Bald Verkehrsschau an Gefahrenstelle

Schnufenhofens CSU-Ortsverband will eine bessere Ausschilderung in der Wissinger Straße. Bei einem Großprojekt gab es Streit.
Von Vera Gabler

Die Verkehrssituation wie hier, wenn man vor einer Kreuzung wegen parkenden Autos auf die Gegenfahrbahn fahren muss, ist gefährlich. Foto: Gabler

Seubersdorf.Die Erhöhung der Verkehrssicherheit an der Wissinger Straße in Schnufenhofen war ein Thema bei der Gemeinderatssitzung am Donnerstagabend. Der CSU-Ortsverband Schnufenhofen erklärte in seinem Antrag, dass man sich mit Anliegern der Wissinger Straße getroffen habe.
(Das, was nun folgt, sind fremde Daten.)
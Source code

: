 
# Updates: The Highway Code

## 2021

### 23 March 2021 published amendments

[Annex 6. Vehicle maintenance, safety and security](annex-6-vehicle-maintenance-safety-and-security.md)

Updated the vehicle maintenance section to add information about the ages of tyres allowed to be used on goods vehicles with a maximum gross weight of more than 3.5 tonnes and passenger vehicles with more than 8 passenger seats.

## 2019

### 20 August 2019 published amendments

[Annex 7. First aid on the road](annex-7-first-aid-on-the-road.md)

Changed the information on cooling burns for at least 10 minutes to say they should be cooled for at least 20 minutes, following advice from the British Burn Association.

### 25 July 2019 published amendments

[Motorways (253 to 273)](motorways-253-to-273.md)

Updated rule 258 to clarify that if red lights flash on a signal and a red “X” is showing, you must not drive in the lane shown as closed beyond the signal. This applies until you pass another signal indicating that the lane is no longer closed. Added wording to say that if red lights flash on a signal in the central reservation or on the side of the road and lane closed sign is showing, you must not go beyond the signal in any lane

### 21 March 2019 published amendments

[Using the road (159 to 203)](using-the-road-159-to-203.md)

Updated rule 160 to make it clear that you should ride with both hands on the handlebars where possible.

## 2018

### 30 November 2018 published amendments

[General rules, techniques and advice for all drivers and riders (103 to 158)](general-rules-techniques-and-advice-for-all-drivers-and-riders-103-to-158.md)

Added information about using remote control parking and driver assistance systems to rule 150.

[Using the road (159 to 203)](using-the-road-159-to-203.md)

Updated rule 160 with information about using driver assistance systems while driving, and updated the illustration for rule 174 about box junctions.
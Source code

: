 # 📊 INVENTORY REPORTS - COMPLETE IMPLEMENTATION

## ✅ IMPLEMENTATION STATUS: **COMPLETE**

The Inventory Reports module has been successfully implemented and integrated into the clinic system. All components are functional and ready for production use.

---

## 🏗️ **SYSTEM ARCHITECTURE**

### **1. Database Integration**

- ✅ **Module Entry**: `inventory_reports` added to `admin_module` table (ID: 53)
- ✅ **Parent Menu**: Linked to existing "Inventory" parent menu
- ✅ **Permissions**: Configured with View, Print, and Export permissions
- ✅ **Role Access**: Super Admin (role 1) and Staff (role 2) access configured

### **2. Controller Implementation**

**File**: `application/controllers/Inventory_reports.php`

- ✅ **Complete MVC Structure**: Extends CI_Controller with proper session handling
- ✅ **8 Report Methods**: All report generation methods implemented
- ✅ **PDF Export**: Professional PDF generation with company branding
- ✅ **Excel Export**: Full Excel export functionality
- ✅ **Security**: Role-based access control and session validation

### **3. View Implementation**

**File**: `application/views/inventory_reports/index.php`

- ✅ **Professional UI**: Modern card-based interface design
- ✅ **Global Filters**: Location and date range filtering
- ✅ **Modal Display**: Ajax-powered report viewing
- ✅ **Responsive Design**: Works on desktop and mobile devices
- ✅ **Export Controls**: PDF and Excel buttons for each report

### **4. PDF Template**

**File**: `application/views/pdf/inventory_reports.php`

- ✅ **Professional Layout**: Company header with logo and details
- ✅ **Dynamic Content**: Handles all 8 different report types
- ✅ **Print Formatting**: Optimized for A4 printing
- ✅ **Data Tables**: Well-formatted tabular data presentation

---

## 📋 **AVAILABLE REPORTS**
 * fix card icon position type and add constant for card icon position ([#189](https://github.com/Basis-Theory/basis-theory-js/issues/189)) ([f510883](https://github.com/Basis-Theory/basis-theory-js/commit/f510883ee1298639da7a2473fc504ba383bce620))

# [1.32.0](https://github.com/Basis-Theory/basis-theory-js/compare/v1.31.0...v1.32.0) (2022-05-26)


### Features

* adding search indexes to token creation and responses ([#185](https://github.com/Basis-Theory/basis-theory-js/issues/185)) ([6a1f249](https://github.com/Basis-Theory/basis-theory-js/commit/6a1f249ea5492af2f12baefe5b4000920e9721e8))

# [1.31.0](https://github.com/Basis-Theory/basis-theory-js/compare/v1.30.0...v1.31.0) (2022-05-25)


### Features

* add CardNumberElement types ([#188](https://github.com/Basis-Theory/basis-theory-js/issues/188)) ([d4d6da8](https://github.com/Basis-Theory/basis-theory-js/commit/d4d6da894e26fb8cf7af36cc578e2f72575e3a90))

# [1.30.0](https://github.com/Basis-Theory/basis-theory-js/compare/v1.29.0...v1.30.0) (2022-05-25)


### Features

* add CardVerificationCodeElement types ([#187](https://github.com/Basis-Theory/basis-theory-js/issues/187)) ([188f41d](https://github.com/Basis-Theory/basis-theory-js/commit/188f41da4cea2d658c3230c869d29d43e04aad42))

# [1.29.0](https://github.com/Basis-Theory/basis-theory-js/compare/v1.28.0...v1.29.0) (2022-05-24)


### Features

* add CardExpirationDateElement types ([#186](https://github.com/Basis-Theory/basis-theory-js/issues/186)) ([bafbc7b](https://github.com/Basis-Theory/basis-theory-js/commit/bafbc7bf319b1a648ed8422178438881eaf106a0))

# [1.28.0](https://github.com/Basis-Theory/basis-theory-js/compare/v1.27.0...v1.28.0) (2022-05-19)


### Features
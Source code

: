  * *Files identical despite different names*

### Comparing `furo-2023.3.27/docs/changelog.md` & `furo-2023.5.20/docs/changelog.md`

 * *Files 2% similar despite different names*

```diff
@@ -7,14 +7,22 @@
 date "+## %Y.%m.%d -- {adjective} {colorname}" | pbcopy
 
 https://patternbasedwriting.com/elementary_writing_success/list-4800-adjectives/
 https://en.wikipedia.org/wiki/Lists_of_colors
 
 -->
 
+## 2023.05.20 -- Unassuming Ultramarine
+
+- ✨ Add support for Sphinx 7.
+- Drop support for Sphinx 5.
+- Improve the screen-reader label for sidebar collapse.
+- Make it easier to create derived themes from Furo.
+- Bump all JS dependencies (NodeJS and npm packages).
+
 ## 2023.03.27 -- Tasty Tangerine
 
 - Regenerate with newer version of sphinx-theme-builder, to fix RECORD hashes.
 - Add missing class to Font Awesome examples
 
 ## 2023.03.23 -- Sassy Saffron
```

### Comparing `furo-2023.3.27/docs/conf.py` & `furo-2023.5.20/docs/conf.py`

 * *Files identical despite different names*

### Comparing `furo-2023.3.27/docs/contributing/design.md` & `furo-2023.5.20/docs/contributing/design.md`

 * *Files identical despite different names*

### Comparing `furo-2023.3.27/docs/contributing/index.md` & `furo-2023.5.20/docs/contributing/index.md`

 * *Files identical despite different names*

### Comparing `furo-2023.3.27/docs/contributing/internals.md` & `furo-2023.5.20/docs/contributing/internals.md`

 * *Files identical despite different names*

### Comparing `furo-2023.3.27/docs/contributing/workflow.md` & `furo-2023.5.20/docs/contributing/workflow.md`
Zum einen habe die Wissinger Straße keinen öffentlichen Gehweg und zum anderen biete der Bushaltepunkt keinen gesicherten Ausstieg. Neben der unzureichenden Beschilderung sorgten parkende Anlieger an der engsten Stelle der Straße für zusätzliche Unübersichtlichkeit und Gefahrenpotiental.

Der Antrag des Ortsverbandes auf eine Verkehrsschau, den dessen Vorsitzender Willi Bierschneider und sein Stellvertreter Florian Schels unterzeichnet hatten, wurde von Bürgermeister Eduard Meier und dem Gemeinderat einstimmig angenommen. Man werde mit der Polizei und Vertretern des Landratsamtes einen Ortstermin planen, sicherte das Gemeindeoberhaupt zu.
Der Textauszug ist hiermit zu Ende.